[[ Records to process, beginning ]]

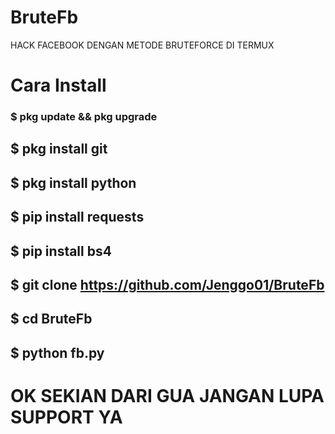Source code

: # BruteFb
HACK FACEBOOK DENGAN METODE BRUTEFORCE DI TERMUX
# Cara Install
### $ pkg update && pkg upgrade
## $ pkg install git
## $ pkg install python
## $ pip install requests
## $ pip install bs4
## $ git clone https://github.com/Jenggo01/BruteFb
## $ cd BruteFb
## $ python fb.py
# OK SEKIAN DARI GUA JANGAN LUPA SUPPORT YA

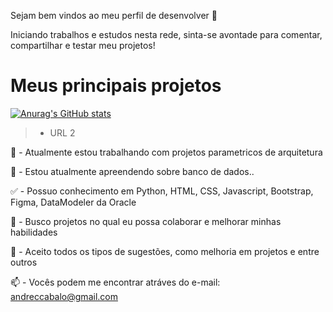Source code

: Sejam bem vindos ao meu perfil de desenvolver 👋

Iniciando trabalhos e estudos nesta rede, sinta-se avontade para comentar, compartilhar e testar meu projetos!

# Meus principais projetos

[![Anurag's GitHub stats](https://github-readme-stats.vercel.app/api?username=andrecabalo)](https://github.com/andrecabalo/github-readme-stats)

>- URL 2


📰 - Atualmente estou trabalhando com projetos parametricos de arquitetura

🌱 - Estou atualmente apreendendo sobre banco de dados..

✅ - Possuo conhecimento em Python, HTML, CSS, Javascript, Bootstrap, Figma, DataModeler da Oracle

🔭 - Busco projetos no qual eu possa colaborar e melhorar minhas habilidades

💬 - Aceito todos os tipos de sugestões, como melhoria em projetos e entre outros

📫 - Vocês podem me encontrar atráves do e-mail: andreccabalo@gmail.com





<!--
**AndreCabalo/AndreCabalo** is a ✨ _special_ ✨ repository because its `README.md` (this file) appears on your GitHub profile.

Here are some ideas to get you started:

- 🔭 I’m currently working on ...
- 🌱 I’m currently learning ...
- 👯 I’m looking to collaborate on ...
- 🤔 I’m looking for help with ...
- 💬 Ask me about ...
- 📫 How to reach me: ...
- 😄 Pronouns: ...
- ⚡ Fun fact: ...
-->
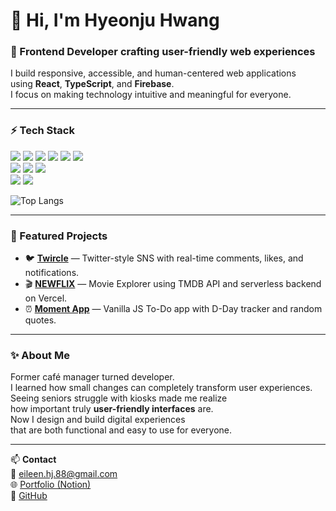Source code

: # 👋 Hi, I'm Hyeonju Hwang  

### 🚀 Frontend Developer crafting user-friendly web experiences  
I build responsive, accessible, and human-centered web applications  
using **React**, **TypeScript**, and **Firebase**.  
I focus on making technology intuitive and meaningful for everyone.  

---

### ⚡️ Tech Stack  
<div>
  <img src="https://img.shields.io/badge/React-20232a?style=flat&logo=react&logoColor=61DAFB">
  <img src="https://img.shields.io/badge/JavaScript-F7DF1E?style=flat&logo=javascript&logoColor=white">
  <img src="https://img.shields.io/badge/TypeScript-3178C6?style=flat&logo=typescript&logoColor=white">
  <img src="https://img.shields.io/badge/Firebase-FFCA28?style=flat&logo=firebase&logoColor=DD2C00">
  <img src="https://img.shields.io/badge/Tanstack_Query-44bd32?style=flat&logo=react-query&logoColor=FF4154">
  <img src="https://img.shields.io/badge/Styled_Components-DB7093?style=flat&logo=styled-components&logoColor=white">
</div>
<div>
  <img src="https://img.shields.io/badge/Next.js-000000?style=flat&logo=next.js&logoColor=white">
  <img src="https://img.shields.io/badge/tailwind_css-06B6D4?style=flat&logo=tailwindCSS&logoColor=61DAFB">
  <img src="https://img.shields.io/badge/Recoil-3578E5?style=flat&logo=recoil&logoColor=white">
</div>
<div>
  <img src="https://img.shields.io/badge/Node.js-5FA04E?style=flat&logo=node.js&logoColor=white">
  <img src="https://img.shields.io/badge/supabase-3FCF8E?style=flat&logo=supabase&logoColor=white">
</div>

![Top Langs](https://github-readme-stats.vercel.app/api/top-langs/?username=eileen819&layout=compact)

---

### 💼 Featured Projects  

- 🐦 **[Twircle](https://twircle.vercel.app)** — Twitter-style SNS with real-time comments, likes, and notifications.  
- 🎬 **[NEWFLIX](https://newflix-eileen.vercel.app)** — Movie Explorer using TMDB API and serverless backend on Vercel.  
- ⏰ **[Moment App](https://moment-of-today.netlify.app)** — Vanilla JS To-Do app with D-Day tracker and random quotes.  

---

### ✨ About Me  
Former café manager turned developer.  
I learned how small changes can completely transform user experiences.  
Seeing seniors struggle with kiosks made me realize  
how important truly **user-friendly interfaces** are.  
Now I design and build digital experiences  
that are both functional and easy to use for everyone.  

---

📫 **Contact**  
📧 [eileen.hj.88@gmail.com](mailto:eileen.hj.88@gmail.com)  
🌐 [Portfolio (Notion)](https://eileen88.notion.site/27bbe832d05380d9b2fbd5918616f841)  
🐙 [GitHub](https://github.com/eileen819)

[[ Records to process, end ]]

▶ [Task statement]: Filter the records above, keeping each line that contains the word "BruteFb".

▶ [Answer for the task]:
: # BruteFb
## $ git clone https://github.com/Jenggo01/BruteFb
## $ cd BruteFb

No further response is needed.